If you ship the new routes today and the redirects on Friday, you do not just have half a broken site for three days. You have an entire site whose URLs the reader has stopped trusting. The reader who clicks a year-old link, hits 404, and clicks the next link more carefully has not lost one page — they have lost their confidence that any link on the site is safe to follow. They start typing the URL bar more carefully. They stop forwarding the page to colleagues. A broken link is a small thing. A broken expectation about whether links work is a large thing.
So the rule is: the route move and every redirect that points at it land in the same commit, same deploy, same minute. If we cannot land the 308s with the route change, we cannot land the route change.
This rule has killed three or four "let us just rename this folder" instincts over the past year. Each time it killed one, the work that did ship later was better — because by the time we could land all the redirects in one go, we had also decided what we actually wanted the new shape to be. The constraint forces the design to finish before the move starts.
What a redirect actually pays for
Every blog post that ever linked to an old Ship URL still resolves. Every HN comment, every Reddit thread, every academic citation, every embedded screenshot's caption, every README in a downstream repo that pinned a doc page — all of those keep working. A redirect is the cheapest possible respect you can pay a reader who arrived from somewhere we forgot existed.

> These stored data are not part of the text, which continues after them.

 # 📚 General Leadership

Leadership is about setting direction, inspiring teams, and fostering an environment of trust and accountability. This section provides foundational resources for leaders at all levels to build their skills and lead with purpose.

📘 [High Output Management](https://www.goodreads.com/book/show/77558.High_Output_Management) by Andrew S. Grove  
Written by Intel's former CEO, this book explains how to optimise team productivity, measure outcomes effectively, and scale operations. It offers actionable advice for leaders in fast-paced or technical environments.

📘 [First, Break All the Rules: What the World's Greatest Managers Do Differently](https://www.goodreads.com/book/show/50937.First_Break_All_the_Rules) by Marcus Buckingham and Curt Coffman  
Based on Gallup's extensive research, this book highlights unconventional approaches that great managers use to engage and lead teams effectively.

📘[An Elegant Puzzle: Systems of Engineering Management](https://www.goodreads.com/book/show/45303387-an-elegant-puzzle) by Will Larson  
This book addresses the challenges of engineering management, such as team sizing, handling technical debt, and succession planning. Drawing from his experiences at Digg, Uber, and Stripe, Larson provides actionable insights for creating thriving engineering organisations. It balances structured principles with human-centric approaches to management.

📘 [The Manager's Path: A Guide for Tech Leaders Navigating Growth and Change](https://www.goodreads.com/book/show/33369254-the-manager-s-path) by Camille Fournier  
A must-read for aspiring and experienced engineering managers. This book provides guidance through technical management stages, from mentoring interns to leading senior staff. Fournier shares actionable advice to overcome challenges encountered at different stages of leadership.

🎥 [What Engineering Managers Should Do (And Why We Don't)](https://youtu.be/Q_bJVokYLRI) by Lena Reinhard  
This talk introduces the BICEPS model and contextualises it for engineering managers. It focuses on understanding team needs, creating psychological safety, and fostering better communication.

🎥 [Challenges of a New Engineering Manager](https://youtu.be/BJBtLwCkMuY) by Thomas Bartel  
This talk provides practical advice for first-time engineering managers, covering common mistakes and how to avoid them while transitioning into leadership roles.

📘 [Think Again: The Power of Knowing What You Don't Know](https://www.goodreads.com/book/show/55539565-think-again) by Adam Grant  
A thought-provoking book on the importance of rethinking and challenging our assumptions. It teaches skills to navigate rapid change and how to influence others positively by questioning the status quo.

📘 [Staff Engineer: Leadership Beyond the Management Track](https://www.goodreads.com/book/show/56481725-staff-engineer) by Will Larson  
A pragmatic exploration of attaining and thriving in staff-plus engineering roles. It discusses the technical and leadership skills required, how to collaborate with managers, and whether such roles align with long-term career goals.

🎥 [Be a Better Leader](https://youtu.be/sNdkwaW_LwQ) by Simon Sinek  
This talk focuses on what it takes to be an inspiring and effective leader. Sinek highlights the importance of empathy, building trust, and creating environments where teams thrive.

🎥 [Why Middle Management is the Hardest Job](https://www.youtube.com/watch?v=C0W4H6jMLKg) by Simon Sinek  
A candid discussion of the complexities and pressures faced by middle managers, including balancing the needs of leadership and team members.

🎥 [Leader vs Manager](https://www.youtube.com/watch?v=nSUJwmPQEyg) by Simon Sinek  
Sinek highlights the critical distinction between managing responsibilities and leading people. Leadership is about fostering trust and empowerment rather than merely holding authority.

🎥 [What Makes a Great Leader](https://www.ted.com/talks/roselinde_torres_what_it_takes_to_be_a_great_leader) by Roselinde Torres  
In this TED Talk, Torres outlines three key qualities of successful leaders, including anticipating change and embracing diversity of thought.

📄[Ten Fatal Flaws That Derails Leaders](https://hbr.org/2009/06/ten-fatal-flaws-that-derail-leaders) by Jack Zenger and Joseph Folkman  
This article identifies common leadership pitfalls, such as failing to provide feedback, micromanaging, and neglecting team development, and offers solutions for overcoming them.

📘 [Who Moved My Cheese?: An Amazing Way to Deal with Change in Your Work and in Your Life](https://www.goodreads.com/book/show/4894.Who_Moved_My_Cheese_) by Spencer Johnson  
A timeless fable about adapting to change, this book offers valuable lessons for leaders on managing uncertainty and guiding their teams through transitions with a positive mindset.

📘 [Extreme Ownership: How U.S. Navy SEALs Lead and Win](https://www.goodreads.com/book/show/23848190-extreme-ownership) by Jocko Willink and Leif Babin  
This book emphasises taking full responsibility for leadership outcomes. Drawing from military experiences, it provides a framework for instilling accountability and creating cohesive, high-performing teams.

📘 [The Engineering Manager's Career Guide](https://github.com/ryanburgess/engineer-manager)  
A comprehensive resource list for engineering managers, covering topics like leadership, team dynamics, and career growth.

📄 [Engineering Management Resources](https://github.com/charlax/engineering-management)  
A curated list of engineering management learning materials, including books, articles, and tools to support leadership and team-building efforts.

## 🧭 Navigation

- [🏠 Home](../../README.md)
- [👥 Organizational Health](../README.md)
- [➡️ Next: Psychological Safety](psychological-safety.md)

The arithmetic is one-way. Maintaining a 308 costs almost nothing — one row in a config, one server hop. Breaking it costs whatever the inbound link was worth, which we do not know and cannot measure, plus a small amount of trust from the person who followed it. We have no idea what the second number is. We assume it is larger than zero. The trade is obvious.
A reader who follows a year-old link and lands on the right page learns something about the site they came back to. The reader who hits 404 learns something else. Either way, the site is teaching its readers what to expect from it next time. We would rather they expect that the link will work.
The rule as a check on growth
The constraint also doubles as a brake.
If a teammate proposes "let us reorganise the case essays under /cases/<product>/<slug> instead of /<product>/cases/<slug>," the answer is not "no." The answer is "show me the redirect table." If the redirect table is twelve rows long and clean, we ship it. If the redirect table is forty rows long with overlapping patterns and one ambiguous case where the source path could match two destinations, the proposal goes back. The redirect table is the design review.
This kept us honest in April, when keeping the docs shape was easy because we were not changing it. It kept us honest this week, when twenty-eight doc redirects plus the product-shell moves plus the case-essay moves all had to fit in a single config block without contradicting each other. Two paths cannot redirect to each other. A redirect cannot point at a path that itself redirects. We caught one such loop in review — /ship/elmundi was going to land at a page that itself was being moved. We collapsed both redirects to point at the final URL.
ship.elmundi.ua is the next test. It is being consolidated onto harborgang.com — same constraint, third time. Different scale: a subdomain folding into a different domain entirely, with its own inbound link history.
We will know on the third migration whether the rule scales or breaks. The third one is already on the calendar.